If things had worked out as expected, I would now probably be in the middle of planning a move back to Africa. My intention was two fold, one to invest in alternative fuel production in Africa which I already have done to a small extent and the other was to create a new business, also in the alternative fuel field, but with a very different approach to the current foreign investments in the continent. My idea entailed empowering local communities by partnering with them in the commercial production of electricity primarily and bio-diesel from alternative sources. Electricity is a big need in Southern Africa, nearly all the countries suffer from an electricity production shortfall.

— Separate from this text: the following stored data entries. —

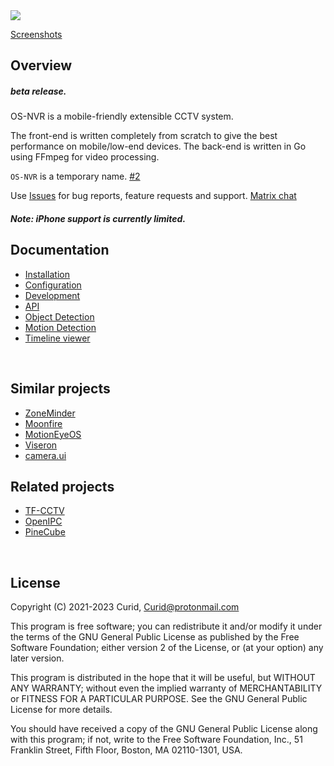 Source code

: <img src="https://gitlab.com/osnvr/os-nvr-assets/-/raw/master/screenshots/readme.png">

[Screenshots](https://gitlab.com/osnvr/os-nvr_assets/-/tree/master/screenshots)

## Overview

##### beta release.

OS-NVR is a mobile-friendly extensible CCTV system.

The front-end is written completely from scratch to give the best performance on mobile/low-end devices. The back-end is written in Go using FFmpeg for video processing.


`OS-NVR` is a temporary name. [#2](https://gitlab.com/osnvr/os-nvr/-/issues/2)


Use [Issues](https://gitlab.com/osnvr/os-nvr/-/issues) for bug reports, feature requests and support. [Matrix chat](https://matrix.to/#/#os_nvr:matrix.org)

##### Note: iPhone support is currently limited.

## Documentation

- [Installation](./docs/1_Installation.md)
- [Configuration](./docs/2_Configuration.md)
- [Development](./docs/3_Development.md)
- [API](./docs/4_API.md)
- [Object Detection](./addons/doods2/README.md)
- [Motion Detection](./addons/motion/README.md)
- [Timeline viewer](./addons/timeline/README.md)

<br>

## Similar projects

- [ZoneMinder](https://github.com/ZoneMinder/ZoneMinder)
- [Moonfire](https://github.com/scottlamb/moonfire-nvr)
- [Motion](https://github.com/Motion-Project/motion)[Eye](https://github.com/ccrisan/motioneye/)[OS](https://github.com/ccrisan/motioneyeos)
- [Viseron](https://github.com/roflcoopter/viseron)
- [camera.ui](https://github.com/SeydX/camera.ui)

## Related projects

- [TF-CCTV](https://gitlab.com/Curid/TF-CCTV)
- [OpenIPC](https://openipc.org)
- [PineCube](https://www.pine64.org/cube)

<br>

## License

Copyright (C) 2021-2023 Curid, <Curid@protonmail.com>

This program is free software; you can redistribute it and/or modify it under the terms of the GNU General Public License as published by the Free Software Foundation; either version 2 of the License, or (at your option) any later version.

This program is distributed in the hope that it will be useful, but WITHOUT ANY WARRANTY; without even the implied warranty of MERCHANTABILITY or FITNESS FOR A PARTICULAR PURPOSE. See the GNU General Public License for more details.

You should have received a copy of the GNU General Public License along with this program; if not, write to the Free Software Foundation, Inc., 51 Franklin Street, Fifth Floor, Boston, MA 02110-1301, USA.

This alternative fuel vision is a fairly new one and was made on the basis that I believe in its worth and that I would be able to afford starting it up. I suspected I may have had a bit of a hard time convincing banks and investors in my business model and so I needed a working prototype. Even though this particular vision is new, I incorporated my long term wish to live and work in a place that had 'sea, sand and sun'. Having spent my formative years in the Seychelles, my intension has always been that I will return to the 'sea, sand and sun' despite being born thousands of miles away from such an environment. So the choice of base was restricted to coastal countries such as Mozambique, Angola, Madagascar or the Seychelles.

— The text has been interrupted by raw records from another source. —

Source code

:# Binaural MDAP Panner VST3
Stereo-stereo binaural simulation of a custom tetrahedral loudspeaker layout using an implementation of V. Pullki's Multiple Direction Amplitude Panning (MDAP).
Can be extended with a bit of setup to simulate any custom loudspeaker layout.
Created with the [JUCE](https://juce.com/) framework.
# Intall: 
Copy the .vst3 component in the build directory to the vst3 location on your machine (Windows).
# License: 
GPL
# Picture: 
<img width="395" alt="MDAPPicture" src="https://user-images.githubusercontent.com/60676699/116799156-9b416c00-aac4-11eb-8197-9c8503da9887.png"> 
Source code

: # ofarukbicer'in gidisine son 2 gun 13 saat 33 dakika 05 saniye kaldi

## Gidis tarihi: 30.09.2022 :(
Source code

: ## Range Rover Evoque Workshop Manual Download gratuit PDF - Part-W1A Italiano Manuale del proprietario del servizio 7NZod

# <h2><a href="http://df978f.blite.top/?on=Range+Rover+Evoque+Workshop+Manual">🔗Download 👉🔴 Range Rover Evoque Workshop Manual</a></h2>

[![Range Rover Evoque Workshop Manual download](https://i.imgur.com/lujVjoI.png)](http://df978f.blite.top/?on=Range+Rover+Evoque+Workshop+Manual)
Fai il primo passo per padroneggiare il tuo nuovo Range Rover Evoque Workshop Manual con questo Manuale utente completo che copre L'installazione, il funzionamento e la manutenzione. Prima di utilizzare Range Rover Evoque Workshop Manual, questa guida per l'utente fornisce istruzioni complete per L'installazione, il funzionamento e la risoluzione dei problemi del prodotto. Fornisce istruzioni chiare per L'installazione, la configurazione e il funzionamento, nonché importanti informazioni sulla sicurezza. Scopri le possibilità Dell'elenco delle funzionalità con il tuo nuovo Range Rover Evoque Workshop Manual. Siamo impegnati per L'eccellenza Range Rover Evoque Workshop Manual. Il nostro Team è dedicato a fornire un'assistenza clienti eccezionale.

So when the disappointment had sunk in, I knew it was time to move on, time to close this chapter. I reached back into my dreams and thought of investing in me. When I moved to England many years ago I came with the intension of going to university and getting a degree but life somehow got in the way. I have always thought and said that I might obtain one at some point in the future. I even dared to harbour, secretly of course, the thought of earning an honorary one from some prestigious university! Silly me!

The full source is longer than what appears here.